━━━━━ Data section ━━━━━

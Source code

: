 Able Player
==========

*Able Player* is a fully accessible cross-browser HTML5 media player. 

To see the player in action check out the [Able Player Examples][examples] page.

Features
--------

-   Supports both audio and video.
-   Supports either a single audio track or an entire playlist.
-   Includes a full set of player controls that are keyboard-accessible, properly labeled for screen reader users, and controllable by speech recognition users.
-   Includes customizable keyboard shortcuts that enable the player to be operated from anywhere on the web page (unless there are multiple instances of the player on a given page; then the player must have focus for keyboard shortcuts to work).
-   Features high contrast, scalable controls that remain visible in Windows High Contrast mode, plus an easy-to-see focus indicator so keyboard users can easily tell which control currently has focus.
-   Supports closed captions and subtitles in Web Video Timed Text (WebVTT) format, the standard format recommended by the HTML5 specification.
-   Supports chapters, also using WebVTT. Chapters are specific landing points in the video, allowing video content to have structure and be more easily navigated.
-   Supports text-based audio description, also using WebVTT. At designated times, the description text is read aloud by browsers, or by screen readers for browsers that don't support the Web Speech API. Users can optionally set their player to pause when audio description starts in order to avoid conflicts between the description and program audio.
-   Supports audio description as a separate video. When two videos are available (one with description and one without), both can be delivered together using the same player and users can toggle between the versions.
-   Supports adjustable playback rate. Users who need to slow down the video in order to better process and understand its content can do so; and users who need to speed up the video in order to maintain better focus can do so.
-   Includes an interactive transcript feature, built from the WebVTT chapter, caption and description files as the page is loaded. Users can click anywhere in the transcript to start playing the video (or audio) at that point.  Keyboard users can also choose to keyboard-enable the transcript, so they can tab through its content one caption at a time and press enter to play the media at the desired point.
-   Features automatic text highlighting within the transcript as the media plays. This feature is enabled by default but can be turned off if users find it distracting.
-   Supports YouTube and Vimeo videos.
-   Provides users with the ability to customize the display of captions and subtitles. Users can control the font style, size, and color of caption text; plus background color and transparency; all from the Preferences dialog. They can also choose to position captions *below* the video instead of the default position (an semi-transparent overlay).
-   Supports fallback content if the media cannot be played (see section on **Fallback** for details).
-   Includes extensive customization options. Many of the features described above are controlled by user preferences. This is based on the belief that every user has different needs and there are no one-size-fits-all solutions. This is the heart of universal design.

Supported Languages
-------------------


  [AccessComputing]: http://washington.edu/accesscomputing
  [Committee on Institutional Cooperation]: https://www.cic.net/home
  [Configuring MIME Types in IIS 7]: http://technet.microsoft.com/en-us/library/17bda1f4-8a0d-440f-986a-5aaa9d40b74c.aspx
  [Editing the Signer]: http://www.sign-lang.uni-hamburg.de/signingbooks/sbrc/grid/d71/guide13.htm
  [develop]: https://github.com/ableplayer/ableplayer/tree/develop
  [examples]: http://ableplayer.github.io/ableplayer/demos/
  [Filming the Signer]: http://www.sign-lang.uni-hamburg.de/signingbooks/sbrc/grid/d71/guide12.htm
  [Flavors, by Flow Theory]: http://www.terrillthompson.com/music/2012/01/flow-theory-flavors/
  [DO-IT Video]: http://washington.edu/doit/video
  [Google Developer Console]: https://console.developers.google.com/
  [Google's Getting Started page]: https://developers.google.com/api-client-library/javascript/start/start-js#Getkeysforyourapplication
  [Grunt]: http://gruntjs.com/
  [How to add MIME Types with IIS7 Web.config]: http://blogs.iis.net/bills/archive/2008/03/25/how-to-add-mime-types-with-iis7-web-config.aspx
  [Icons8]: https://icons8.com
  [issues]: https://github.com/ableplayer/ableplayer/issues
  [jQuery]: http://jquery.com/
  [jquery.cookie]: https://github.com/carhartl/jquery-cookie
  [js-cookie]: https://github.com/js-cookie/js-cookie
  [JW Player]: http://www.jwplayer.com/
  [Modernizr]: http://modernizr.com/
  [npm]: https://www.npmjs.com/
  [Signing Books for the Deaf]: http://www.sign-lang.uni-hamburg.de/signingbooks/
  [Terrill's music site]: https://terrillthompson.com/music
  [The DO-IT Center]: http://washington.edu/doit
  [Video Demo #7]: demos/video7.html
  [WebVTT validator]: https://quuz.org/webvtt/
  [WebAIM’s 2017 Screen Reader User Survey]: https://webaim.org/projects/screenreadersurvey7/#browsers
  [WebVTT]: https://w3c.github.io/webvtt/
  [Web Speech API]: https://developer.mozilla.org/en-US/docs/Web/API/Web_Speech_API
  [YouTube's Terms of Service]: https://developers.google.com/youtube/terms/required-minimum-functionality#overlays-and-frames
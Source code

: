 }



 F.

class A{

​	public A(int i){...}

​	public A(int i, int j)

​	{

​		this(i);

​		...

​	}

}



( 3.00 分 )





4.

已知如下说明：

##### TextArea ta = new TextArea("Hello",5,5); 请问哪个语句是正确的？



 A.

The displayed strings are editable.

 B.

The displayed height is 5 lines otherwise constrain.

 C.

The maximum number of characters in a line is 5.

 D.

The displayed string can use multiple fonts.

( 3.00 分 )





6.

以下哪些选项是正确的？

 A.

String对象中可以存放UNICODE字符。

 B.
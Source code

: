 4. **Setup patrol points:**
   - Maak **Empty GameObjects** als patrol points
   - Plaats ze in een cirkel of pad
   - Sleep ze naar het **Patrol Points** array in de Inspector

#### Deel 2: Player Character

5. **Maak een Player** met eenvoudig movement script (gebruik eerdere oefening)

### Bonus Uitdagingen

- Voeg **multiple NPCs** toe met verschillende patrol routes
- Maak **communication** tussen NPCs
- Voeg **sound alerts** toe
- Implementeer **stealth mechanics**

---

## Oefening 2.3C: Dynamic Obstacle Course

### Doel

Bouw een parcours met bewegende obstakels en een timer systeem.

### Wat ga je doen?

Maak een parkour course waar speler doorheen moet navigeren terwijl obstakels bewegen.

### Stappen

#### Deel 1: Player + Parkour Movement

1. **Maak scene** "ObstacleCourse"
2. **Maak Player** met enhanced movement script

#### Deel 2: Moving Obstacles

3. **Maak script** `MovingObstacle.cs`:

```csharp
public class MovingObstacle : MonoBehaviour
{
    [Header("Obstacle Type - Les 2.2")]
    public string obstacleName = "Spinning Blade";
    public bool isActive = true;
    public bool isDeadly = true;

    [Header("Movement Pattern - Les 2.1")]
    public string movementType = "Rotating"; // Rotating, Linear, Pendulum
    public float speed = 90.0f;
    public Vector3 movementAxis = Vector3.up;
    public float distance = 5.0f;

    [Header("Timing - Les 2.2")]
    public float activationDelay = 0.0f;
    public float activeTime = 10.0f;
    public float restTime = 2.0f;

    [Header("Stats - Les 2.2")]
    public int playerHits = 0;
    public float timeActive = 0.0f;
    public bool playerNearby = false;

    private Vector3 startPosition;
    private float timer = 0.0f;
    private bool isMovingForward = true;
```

━━━━━

Starting at the top of the listing above, repeat every line exactly until the line that contains "audio and video." has been repeated too.

Source code

: Able Player
==========

*Able Player* is a fully accessible cross-browser HTML5 media player. 

To see the player in action check out the [Able Player Examples][examples] page.

Features
--------

-   Supports both audio and video.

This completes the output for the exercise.